Friday - Oaxaca, Halloween
Took car to mechanic to have transmission fixed, making increasingly disturbing noises. Cost estimate at 10,000 pesos maximum. Ouch. Called back later, transmission now in pieces and will cost 19,000 pesos - that's £1000 - more money as transfer chain also needs replacing. Barter to 15000, then 14000 pesos. Still outrageously expensive for South Mexico. But they kinda have us by the balls, with the transmission in pieces. Parts cost 4 times what they cost in the US, but no time... hence price.

Eve dressed in my braces and trousers outfit, looking sharp.

Jay and 15ft tall paper mache dude

Dancing down the streets, crazed salsa soundclash - as soon as one stopped the next started, passing bottles of mezcal around between smiling strangers, failed to find a good bar despite getting sent over to a place with a live band by the bartender of the sister venue - they wouldn't let us in.

Saturday - Day of the Dead, Oaxaca
Morning went to cemetary. Lots of flowers, bright colour. Highlight - awning and patio grave with table and chairs. Symbolic of the light yet reverential atmosphere, where people still smiled at each other and said hello.

Extremely tasty street food - hard to get a handle on what's called what though - empandadas, tlayudas...

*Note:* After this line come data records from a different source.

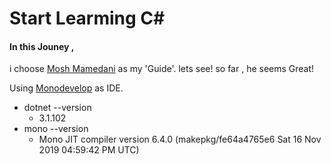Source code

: # Start Learming C#


#### In this Jouney , 
i choose [Mosh Mamedani](https://github.com/mosh-hamedani) as my 'Guide'. lets see!
so far , he seems Great!

Using [Monodevelop](https://aur.archlinux.org/packages/monodevelop-bin/) as IDE.

-
    dotnet --version
    -   3.1.102
-
    mono --version
    -   Mono JIT compiler version 6.4.0 (makepkg/fe64a4765e6 Sat 16 Nov 2019 04:59:42 PM UTC)
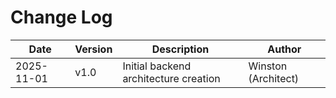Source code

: # Change Log

| Date | Version | Description | Author |
|------|---------|-------------|---------|
| 2025-11-01 | v1.0 | Initial backend architecture creation | Winston (Architect) |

Partied at the cemetary/graveyard, with a carnival set up outside, inside with 2 brass street bands playing a soundclash, playing a twisted up salsa/cumbia/merengue mashup, with an experimental jazz vibe thrown in. Hard to dance sensibly to but easy to get down... in the graveyard. The atmosphere was incredible - drinking and dancing and livin it up, in the most unlikely (from a non-Mexican perspective) of places. The Day of the Dead is a pre-Columban festival, celebrating the dead. Replete with skeleton imagery, the dead are treated with reverence and respect, and celebrated as people do best - by having fun.

Sunday
Watched film at hostel, a great place called Banana Magic Hostel. Nice airy but part covered courtyard, rooftop patio garden, with kitchen, internet, dorm beds for 70 pesos.

Monday
Last day in Oaxaca, tried to sort out some film contacts. The 'Cine 8 Cafe' is run by a not particularly political couple, so not much use. Pablo, the hostel owner, is trying to get a friend of his to meet me, we keep missing each other. He's a film buff, probably with some useful ideas.

Tuesday
Decide to leave for San Jose del Pacifico by bus, a few hours South, while car is at mechanic, with some people from the hostel - Damian, a bearded mountain goat from Boulder, Colorado, US , Jay Tostado, a Mexican guy from Tijuana with a very funny name - "Hey man, I'm Jay Tostado", Chantelle, a reserved black London girl, and Julia, the squeamish German psychology student who Jay really wanted to score with (some names changed to protect the guilty).
Stayed at a cabaña, with an awesome mountainside view down the West side of the valley.